→ Dataset:
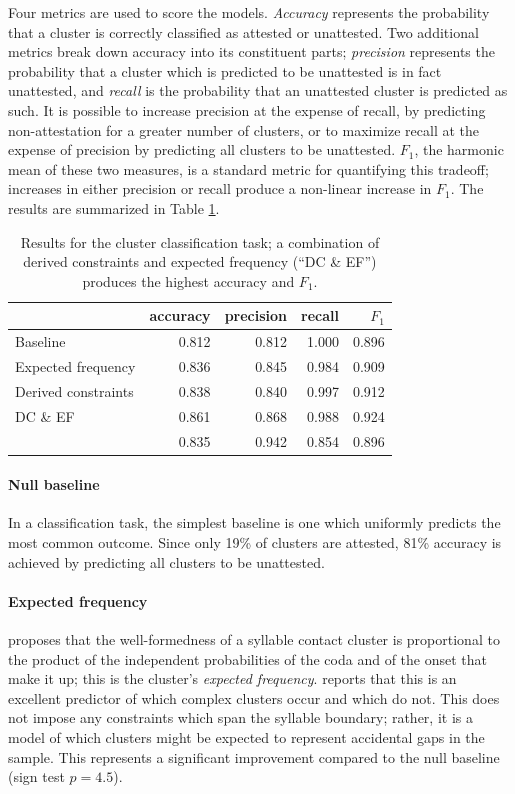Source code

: Four metrics are used to score the models. 
\emph{Accuracy} represents the probability that a cluster is correctly classified as attested or unattested.
Two additional metrics break down accuracy into its constituent parts;
\emph{precision} represents the probability that a cluster which is predicted to be unattested is in fact unattested, and \emph{recall} is the probability that an unattested cluster is predicted as such.
It is possible to increase precision at the expense of recall, by predicting non-attestation for a greater number of clusters, or to maximize recall at the expense of precision by predicting all clusters to be unattested. 
$F_1$, the harmonic mean of these two measures, is a standard metric for quantifying this tradeoff; increases in either precision or recall produce a  non-linear increase in $F_1$. The results are summarized in Table \ref{cmresults}.

\begin{table}
\centering
\begin{tabular}{l | rrrr}
\toprule
                    & accuracy & precision & recall & $F_1$ \\
\midrule
Baseline            & 0.812    & 0.812     & 1.000  & 0.896 \\
Expected frequency  & 0.836    & 0.845     & 0.984  & 0.909 \\
Derived constraints & 0.838    & 0.840     & 0.997  & 0.912 \\
DC \& EF            & 0.861    & 0.868     & 0.988  & 0.924 \\
\citet{Hayes2008a}  & 0.835    & 0.942     & 0.854  & 0.896 \\
\bottomrule
\end{tabular}
\caption{Results for the cluster classification task; a combination of derived constraints and expected frequency (``DC \& EF'') produces the highest accuracy and $F_1$.}
\label{cmresults}
\end{table}

\paragraph{Null baseline} 
In a classification task, the simplest baseline is one which uniformly predicts the most common outcome. 
Since only 19\% of clusters are attested, 
81\% accuracy is achieved by predicting all clusters to be unattested.

\paragraph{Expected frequency} 
\citet{Pierrehumbert1994} proposes that the well-formedness of a syllable contact cluster is proportional to the product of the independent probabilities of the coda and of the onset that make it up; this is the cluster's \emph{expected frequency}. 
\citeauthor{Pierrehumbert1994} reports that this is an excellent predictor of which complex clusters occur and which do not. 
This does not impose any constraints which span the syllable boundary; rather, it is a model of which clusters might be expected to represent accidental gaps in the sample.
This represents a significant improvement compared to the null baseline (sign test $p = 4.5$).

→ Task to carry out:
Apart from the images, everything in the records must be repeated exactly.

→ Solution below:
Source code

: Four metrics are used to score the models. 
\emph{Accuracy} represents the probability that a cluster is correctly classified as attested or unattested.
Two additional metrics break down accuracy into its constituent parts;
\emph{precision} represents the probability that a cluster which is predicted to be unattested is in fact unattested, and \emph{recall} is the probability that an unattested cluster is predicted as such.
It is possible to increase precision at the expense of recall, by predicting non-attestation for a greater number of clusters, or to maximize recall at the expense of precision by predicting all clusters to be unattested. 
$F_1$, the harmonic mean of these two measures, is a standard metric for quantifying this tradeoff; increases in either precision or recall produce a  non-linear increase in $F_1$. The results are summarized in Table \ref{cmresults}.

\begin{table}
\centering
\begin{tabular}{l | rrrr}
\toprule
                    & accuracy & precision & recall & $F_1$ \\
\midrule
Baseline            & 0.812    & 0.812     & 1.000  & 0.896 \\
Expected frequency  & 0.836    & 0.845     & 0.984  & 0.909 \\
Derived constraints & 0.838    & 0.840     & 0.997  & 0.912 \\
DC \& EF            & 0.861    & 0.868     & 0.988  & 0.924 \\
\citet{Hayes2008a}  & 0.835    & 0.942     & 0.854  & 0.896 \\
\bottomrule
\end{tabular}
\caption{Results for the cluster classification task; a combination of derived constraints and expected frequency (``DC \& EF'') produces the highest accuracy and $F_1$.}
\label{cmresults}
\end{table}

\paragraph{Null baseline} 
In a classification task, the simplest baseline is one which uniformly predicts the most common outcome. 
Since only 19\% of clusters are attested, 
81\% accuracy is achieved by predicting all clusters to be unattested.

\paragraph{Expected frequency} 
\citet{Pierrehumbert1994} proposes that the well-formedness of a syllable contact cluster is proportional to the product of the independent probabilities of the coda and of the onset that make it up; this is the cluster's \emph{expected frequency}. 
\citeauthor{Pierrehumbert1994} reports that this is an excellent predictor of which complex clusters occur and which do not. 
This does not impose any constraints which span the syllable boundary; rather, it is a model of which clusters might be expected to represent accidental gaps in the sample.
This represents a significant improvement compared to the null baseline (sign test $p = 4.5$).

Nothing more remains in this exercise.